The Regulation of Gelation of Phloem Exudate from Cucurbita Fruit by Dilution, Glutathione, and Glutathione Reductase

M Carol Alosi 1,1, Diane L Melroy 1,2, Roderic B Park 1
PMCID: PMC1054632  PMID: 16666036

Abstract

The average glutathione equivalent concentration in phloem exudate collected from squash fruit (Cucurbita moschata [Duchesne] Poir. var Butternut) and pumpkin fruit (Cucurbita pepo [L.] var Jack-o-lattern) was 1.02 and 0.60 millimolar, respectively.
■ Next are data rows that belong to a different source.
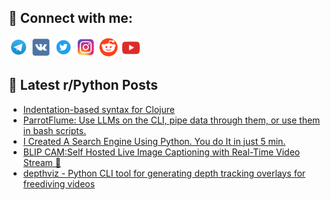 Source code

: ## 🔎 Connect with me:
[<img src="https://github.com/bullbesh/bullbesh/blob/main/images/Telegram.png" width="32" height="32" />](https://t.me/bullbesh)
[<img src="https://github.com/bullbesh/bullbesh/blob/main/images/VK.png" width="32" height="32" />](https://vk.com/bullbesh)
[<img src="https://github.com/bullbesh/bullbesh/blob/main/images/Twitter.png" width="32" height="32" />](https://twitter.com/bullbesh1)
[<img src="https://github.com/bullbesh/bullbesh/blob/main/images/Instagram.png" width="32" height="32" />](https://www.instagram.com/bullbesh)
[<img src="https://github.com/bullbesh/bullbesh/blob/main/images/Reddit.png" width="32" height="32" />](https://www.reddit.com/user/bullbesh)
[<img src="https://github.com/bullbesh/bullbesh/blob/main/images/YouTube.png" width="32" height="32" />](https://www.youtube.com/channel/UCtfjRs6uzgq5mfm8S06WTcg)

## 📕 Latest r/Python Posts
<!-- BLOG-POST-LIST:START -->
- [Indentation-based syntax for Clojure](https://www.reddit.com/r/Python/comments/1i0k96j/indentationbased_syntax_for_clojure/)
- [ParrotFlume: Use LLMs on the CLI, pipe data through them, or use them in bash scripts.](https://www.reddit.com/r/Python/comments/1i0cham/parrotflume_use_llms_on_the_cli_pipe_data_through/)
- [I Created A Search Engine Using Python. You do It in just 5 min.](https://www.reddit.com/r/Python/comments/1i0azui/i_created_a_search_engine_using_python_you_do_it/)
- [BLIP CAM:Self Hosted Live Image Captioning with Real-Time Video Stream 🎥](https://www.reddit.com/r/Python/comments/1i0a0q7/blip_camself_hosted_live_image_captioning_with/)
- [depthviz - Python CLI tool for generating depth tracking overlays for freediving videos](https://www.reddit.com/r/Python/comments/1i09qro/depthviz_python_cli_tool_for_generating_depth/)
<!-- BLOG-POST-LIST:END -->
Glutathione reductase (EC 1.6.4.2) activity in phloem exudate from squash and pumpkin fruit averaged 0.48 and 1.74 micromole NADPH oxidized per minute per milliliter, respectively. Protein concentrations in fruit phloem exudates averaged 67 milligrams per milliliter for squash and 57 milligrams per milliliter for pumpkin. The phloem-specific P-proteins account for most of the protein content of exudate. Pure exudate from fruit does not gel for hours or days, but when diluted with neutral or alkaline aqueous solutions, exudate gels rapidly. Exudate solutions undergo biphasic pH changes with dilution. We suggest that P-protein undergoes conformational change upon dilution, exposing titratable groups and sulfhydryl residues. Oxidation of the latter forms the intermolecular disulfide bridges of the gel. The gelation of diluted exudate is regulated by factors (oxygen, pH, glutathione, NADPH) which affect the maintenance of reduced sulfhydryl residues and the activity of glutathione reductase. While these factors may also act in vivo to regulate redox conditions in phloem, their relationship to hypothetical sol/gel transitions or motile and nonmotile phases in the transport conduit is unknown.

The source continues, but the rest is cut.